Exercise description: Of the entries below, return only those lines from the line with "### [Qiita](https://qiita.com/)" to the line with "### HatenaBlog", exactly, both included.

(Extracted information)

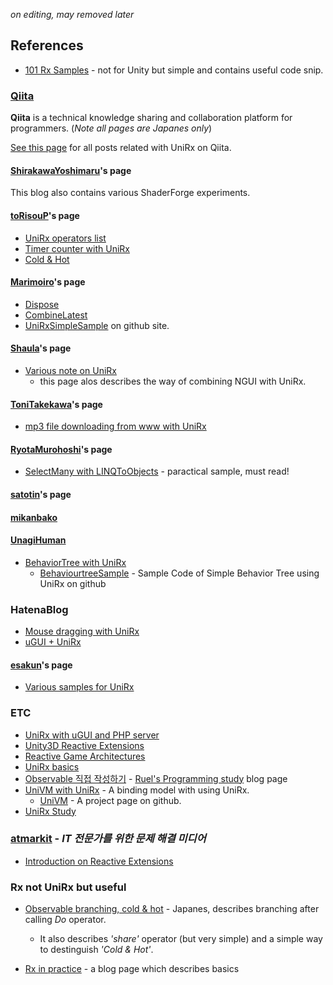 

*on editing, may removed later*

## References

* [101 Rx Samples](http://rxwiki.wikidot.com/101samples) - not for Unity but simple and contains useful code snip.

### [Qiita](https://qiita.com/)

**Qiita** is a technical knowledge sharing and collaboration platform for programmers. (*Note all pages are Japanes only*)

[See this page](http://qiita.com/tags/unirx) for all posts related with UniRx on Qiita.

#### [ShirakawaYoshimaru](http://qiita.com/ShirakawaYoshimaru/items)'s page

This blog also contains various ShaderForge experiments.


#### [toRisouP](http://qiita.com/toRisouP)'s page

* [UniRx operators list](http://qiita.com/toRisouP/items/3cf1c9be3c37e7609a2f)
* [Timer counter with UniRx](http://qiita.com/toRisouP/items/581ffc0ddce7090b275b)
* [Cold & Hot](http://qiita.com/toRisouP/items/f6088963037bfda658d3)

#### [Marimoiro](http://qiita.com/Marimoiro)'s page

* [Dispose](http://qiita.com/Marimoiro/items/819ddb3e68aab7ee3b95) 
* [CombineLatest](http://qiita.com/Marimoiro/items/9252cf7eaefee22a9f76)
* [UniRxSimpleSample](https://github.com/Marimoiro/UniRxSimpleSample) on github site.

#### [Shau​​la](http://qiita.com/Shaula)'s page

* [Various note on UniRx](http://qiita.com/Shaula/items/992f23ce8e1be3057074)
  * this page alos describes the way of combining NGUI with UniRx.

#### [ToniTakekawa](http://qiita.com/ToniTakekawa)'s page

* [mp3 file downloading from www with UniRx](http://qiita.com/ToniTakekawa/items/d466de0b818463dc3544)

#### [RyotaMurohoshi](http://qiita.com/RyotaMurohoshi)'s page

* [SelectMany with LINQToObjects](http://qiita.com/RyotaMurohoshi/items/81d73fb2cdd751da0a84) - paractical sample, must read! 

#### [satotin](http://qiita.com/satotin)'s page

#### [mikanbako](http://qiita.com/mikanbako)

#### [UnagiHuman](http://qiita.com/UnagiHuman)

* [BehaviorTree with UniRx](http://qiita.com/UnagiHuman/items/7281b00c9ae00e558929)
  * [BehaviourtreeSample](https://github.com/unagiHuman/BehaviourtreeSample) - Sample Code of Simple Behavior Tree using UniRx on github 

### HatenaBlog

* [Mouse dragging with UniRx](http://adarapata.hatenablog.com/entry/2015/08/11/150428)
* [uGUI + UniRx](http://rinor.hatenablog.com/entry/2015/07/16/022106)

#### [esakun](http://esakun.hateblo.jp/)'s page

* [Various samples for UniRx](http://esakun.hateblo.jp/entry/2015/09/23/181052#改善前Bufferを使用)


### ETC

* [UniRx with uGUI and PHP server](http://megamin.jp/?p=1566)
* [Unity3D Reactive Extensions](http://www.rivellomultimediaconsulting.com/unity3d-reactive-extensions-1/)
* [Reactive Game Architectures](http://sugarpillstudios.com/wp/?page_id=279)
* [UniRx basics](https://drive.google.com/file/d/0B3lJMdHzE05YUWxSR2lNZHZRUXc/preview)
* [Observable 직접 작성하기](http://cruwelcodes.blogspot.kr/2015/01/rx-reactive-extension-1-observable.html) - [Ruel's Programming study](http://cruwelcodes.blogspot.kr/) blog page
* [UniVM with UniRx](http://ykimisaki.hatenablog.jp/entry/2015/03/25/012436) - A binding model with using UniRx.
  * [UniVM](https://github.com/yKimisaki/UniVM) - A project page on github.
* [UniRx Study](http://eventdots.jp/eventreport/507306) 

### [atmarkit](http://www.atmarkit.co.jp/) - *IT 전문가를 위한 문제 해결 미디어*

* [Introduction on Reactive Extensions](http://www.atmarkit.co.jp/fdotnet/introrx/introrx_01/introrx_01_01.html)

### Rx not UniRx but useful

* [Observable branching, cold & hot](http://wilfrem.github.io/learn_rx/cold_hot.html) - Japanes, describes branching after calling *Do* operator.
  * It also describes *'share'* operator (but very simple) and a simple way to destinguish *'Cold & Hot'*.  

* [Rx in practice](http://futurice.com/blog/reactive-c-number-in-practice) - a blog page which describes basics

(End Extracted information)

Answer to this exercise:
### [Qiita](https://qiita.com/)

**Qiita** is a technical knowledge sharing and collaboration platform for programmers. (*Note all pages are Japanes only*)

[See this page](http://qiita.com/tags/unirx) for all posts related with UniRx on Qiita.

#### [ShirakawaYoshimaru](http://qiita.com/ShirakawaYoshimaru/items)'s page

This blog also contains various ShaderForge experiments.


#### [toRisouP](http://qiita.com/toRisouP)'s page

* [UniRx operators list](http://qiita.com/toRisouP/items/3cf1c9be3c37e7609a2f)
* [Timer counter with UniRx](http://qiita.com/toRisouP/items/581ffc0ddce7090b275b)
* [Cold & Hot](http://qiita.com/toRisouP/items/f6088963037bfda658d3)

#### [Marimoiro](http://qiita.com/Marimoiro)'s page

* [Dispose](http://qiita.com/Marimoiro/items/819ddb3e68aab7ee3b95) 
* [CombineLatest](http://qiita.com/Marimoiro/items/9252cf7eaefee22a9f76)
* [UniRxSimpleSample](https://github.com/Marimoiro/UniRxSimpleSample) on github site.

#### [Shau​​la](http://qiita.com/Shaula)'s page

* [Various note on UniRx](http://qiita.com/Shaula/items/992f23ce8e1be3057074)
  * this page alos describes the way of combining NGUI with UniRx.

#### [ToniTakekawa](http://qiita.com/ToniTakekawa)'s page

* [mp3 file downloading from www with UniRx](http://qiita.com/ToniTakekawa/items/d466de0b818463dc3544)

#### [RyotaMurohoshi](http://qiita.com/RyotaMurohoshi)'s page

* [SelectMany with LINQToObjects](http://qiita.com/RyotaMurohoshi/items/81d73fb2cdd751da0a84) - paractical sample, must read! 

#### [satotin](http://qiita.com/satotin)'s page

#### [mikanbako](http://qiita.com/mikanbako)

#### [UnagiHuman](http://qiita.com/UnagiHuman)

* [BehaviorTree with UniRx](http://qiita.com/UnagiHuman/items/7281b00c9ae00e558929)
  * [BehaviourtreeSample](https://github.com/unagiHuman/BehaviourtreeSample) - Sample Code of Simple Behavior Tree using UniRx on github 

### HatenaBlog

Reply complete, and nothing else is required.